Filter the entries and keep only the lines where the string "consumiendo" appears.

***

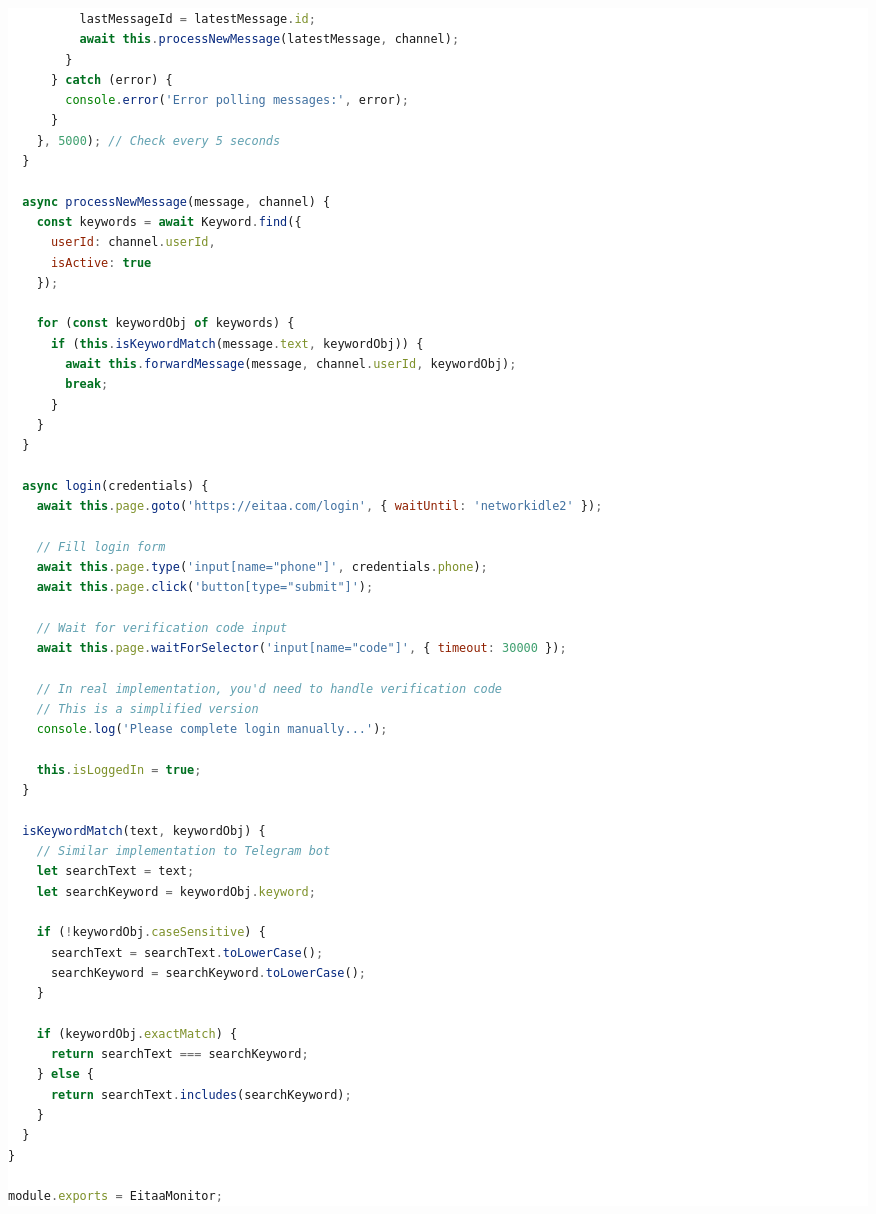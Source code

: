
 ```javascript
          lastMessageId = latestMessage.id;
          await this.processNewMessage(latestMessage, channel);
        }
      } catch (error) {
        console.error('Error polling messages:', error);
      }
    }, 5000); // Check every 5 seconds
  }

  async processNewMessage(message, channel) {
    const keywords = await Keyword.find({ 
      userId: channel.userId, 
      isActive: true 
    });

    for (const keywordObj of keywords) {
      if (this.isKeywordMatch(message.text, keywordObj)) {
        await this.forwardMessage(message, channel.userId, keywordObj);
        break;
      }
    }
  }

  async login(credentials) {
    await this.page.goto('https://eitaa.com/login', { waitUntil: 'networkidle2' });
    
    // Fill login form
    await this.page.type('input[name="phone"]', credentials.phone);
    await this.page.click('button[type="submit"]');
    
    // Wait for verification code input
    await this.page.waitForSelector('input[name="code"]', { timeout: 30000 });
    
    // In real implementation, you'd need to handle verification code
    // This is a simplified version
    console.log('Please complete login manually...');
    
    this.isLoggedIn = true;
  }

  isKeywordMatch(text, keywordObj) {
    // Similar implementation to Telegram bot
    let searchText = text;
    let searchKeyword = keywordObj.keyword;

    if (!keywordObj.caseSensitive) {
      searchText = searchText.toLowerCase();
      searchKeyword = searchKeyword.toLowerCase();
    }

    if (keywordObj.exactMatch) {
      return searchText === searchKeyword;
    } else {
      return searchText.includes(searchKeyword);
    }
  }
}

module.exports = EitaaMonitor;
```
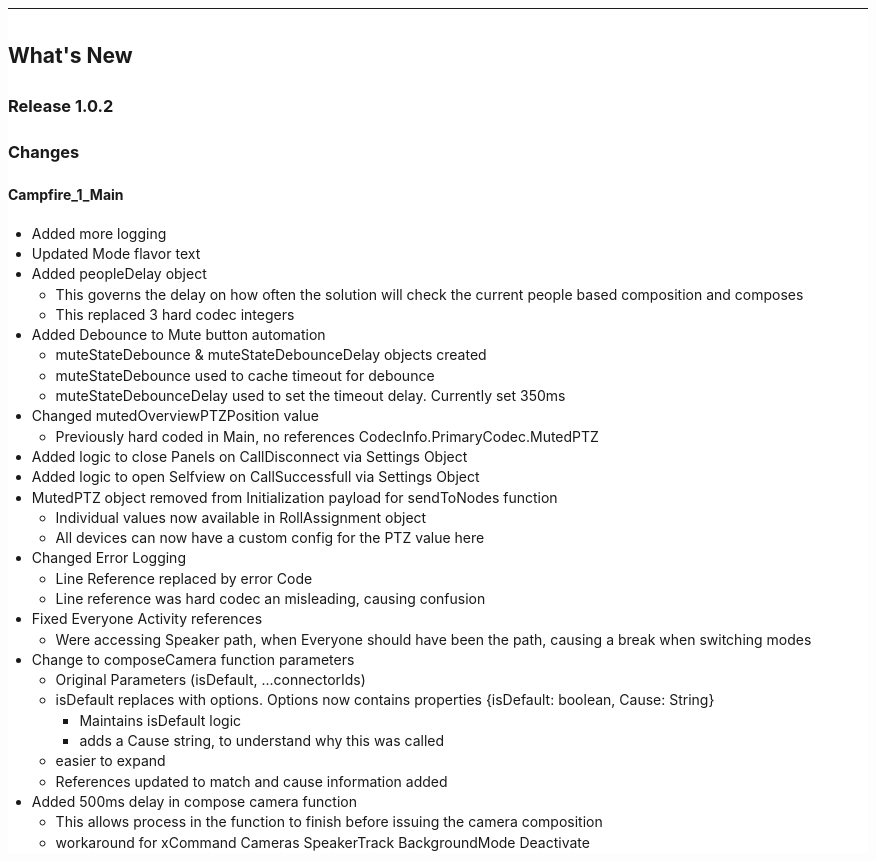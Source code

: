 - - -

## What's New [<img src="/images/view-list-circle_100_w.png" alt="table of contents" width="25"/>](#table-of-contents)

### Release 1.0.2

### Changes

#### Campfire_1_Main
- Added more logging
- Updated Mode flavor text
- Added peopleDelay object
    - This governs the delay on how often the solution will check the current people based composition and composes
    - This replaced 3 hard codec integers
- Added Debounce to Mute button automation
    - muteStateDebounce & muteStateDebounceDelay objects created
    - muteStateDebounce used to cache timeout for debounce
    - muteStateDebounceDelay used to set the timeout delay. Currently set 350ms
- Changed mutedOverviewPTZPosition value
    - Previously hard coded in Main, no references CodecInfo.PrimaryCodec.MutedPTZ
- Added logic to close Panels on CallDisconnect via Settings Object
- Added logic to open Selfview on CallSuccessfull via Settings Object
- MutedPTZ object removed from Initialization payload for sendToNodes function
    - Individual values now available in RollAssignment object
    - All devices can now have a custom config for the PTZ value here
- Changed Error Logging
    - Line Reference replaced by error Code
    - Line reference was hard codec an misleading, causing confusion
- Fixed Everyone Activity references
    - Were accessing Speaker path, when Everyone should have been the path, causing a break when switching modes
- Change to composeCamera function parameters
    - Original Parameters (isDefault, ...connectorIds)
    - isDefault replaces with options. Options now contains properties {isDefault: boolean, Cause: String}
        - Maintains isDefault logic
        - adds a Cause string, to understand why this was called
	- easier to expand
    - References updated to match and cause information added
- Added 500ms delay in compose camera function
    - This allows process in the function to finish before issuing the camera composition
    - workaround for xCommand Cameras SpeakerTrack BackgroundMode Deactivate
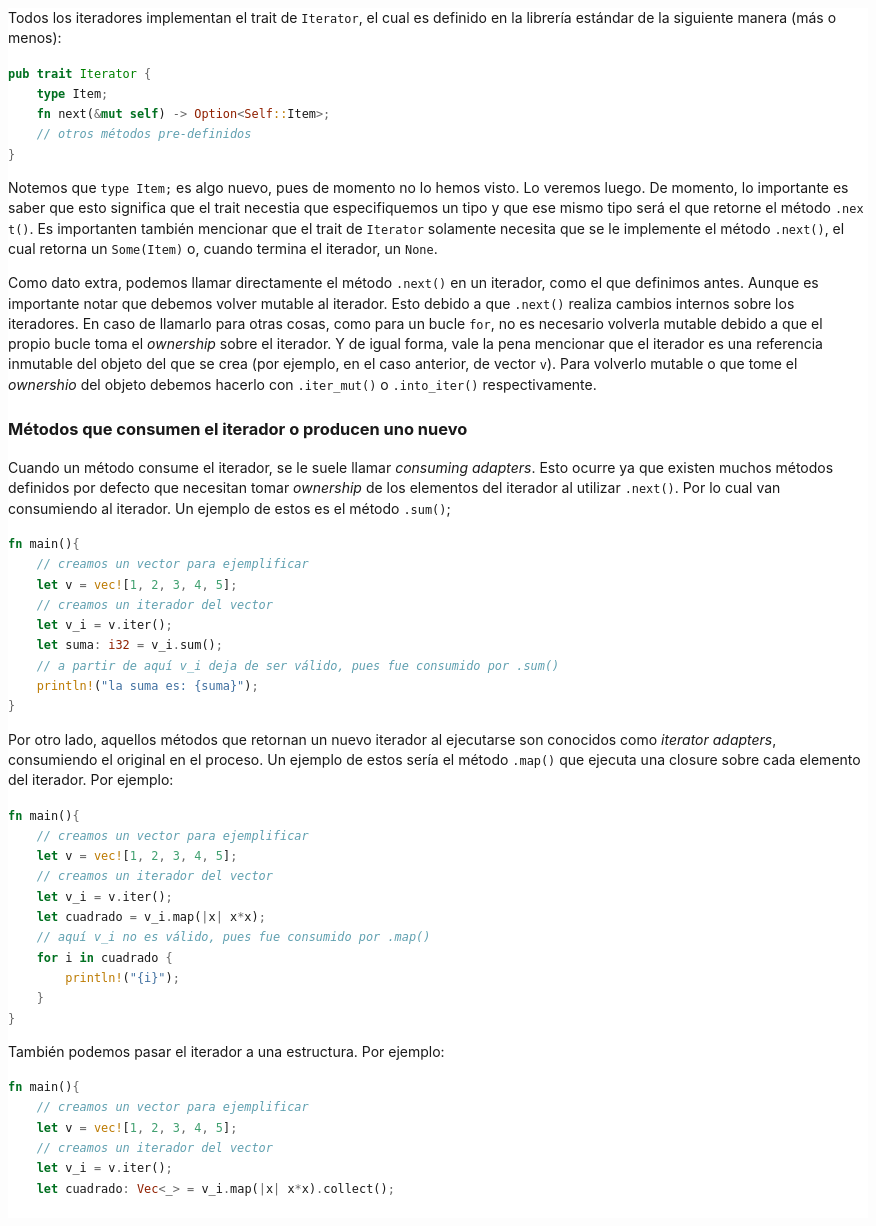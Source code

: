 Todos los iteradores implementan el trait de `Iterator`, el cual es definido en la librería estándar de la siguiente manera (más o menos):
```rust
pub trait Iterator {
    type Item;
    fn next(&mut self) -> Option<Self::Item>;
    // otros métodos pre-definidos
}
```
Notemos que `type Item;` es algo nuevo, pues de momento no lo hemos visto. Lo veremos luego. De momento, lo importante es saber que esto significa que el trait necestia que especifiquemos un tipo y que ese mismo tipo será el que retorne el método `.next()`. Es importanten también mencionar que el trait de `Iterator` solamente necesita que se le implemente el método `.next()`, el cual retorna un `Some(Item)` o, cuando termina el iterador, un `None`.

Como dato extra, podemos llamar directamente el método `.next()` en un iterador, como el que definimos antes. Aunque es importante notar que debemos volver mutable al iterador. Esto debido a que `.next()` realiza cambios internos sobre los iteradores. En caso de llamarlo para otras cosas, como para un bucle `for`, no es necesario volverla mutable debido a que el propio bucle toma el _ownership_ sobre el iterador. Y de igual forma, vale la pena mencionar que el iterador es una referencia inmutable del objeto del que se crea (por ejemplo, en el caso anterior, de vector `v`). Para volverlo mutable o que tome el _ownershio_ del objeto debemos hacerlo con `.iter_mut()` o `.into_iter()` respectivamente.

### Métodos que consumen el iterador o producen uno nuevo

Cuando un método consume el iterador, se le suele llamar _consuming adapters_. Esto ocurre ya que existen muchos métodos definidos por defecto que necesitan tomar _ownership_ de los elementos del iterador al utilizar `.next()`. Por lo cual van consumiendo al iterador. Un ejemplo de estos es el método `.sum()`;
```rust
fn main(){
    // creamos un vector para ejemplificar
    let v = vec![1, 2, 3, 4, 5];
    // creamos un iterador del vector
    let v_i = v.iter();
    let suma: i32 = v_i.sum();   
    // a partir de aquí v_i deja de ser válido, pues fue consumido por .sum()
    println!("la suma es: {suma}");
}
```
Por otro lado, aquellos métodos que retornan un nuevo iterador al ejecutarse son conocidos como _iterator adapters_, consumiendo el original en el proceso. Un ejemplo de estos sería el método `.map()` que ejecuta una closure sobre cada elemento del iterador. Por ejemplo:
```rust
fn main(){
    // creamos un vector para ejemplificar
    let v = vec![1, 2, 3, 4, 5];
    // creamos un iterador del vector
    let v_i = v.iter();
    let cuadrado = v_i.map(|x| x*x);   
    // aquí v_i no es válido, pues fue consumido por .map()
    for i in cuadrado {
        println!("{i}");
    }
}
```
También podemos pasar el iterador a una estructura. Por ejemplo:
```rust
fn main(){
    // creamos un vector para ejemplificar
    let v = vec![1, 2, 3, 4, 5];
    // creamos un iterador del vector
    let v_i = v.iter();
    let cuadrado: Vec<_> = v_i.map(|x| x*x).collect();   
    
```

***

Result of the exercise:
Cuando un método consume el iterador, se le suele llamar _consuming adapters_. Esto ocurre ya que existen muchos métodos definidos por defecto que necesitan tomar _ownership_ de los elementos del iterador al utilizar `.next()`. Por lo cual van consumiendo al iterador. Un ejemplo de estos es el método `.sum()`;
Por otro lado, aquellos métodos que retornan un nuevo iterador al ejecutarse son conocidos como _iterator adapters_, consumiendo el original en el proceso. Un ejemplo de estos sería el método `.map()` que ejecuta una closure sobre cada elemento del iterador. Por ejemplo:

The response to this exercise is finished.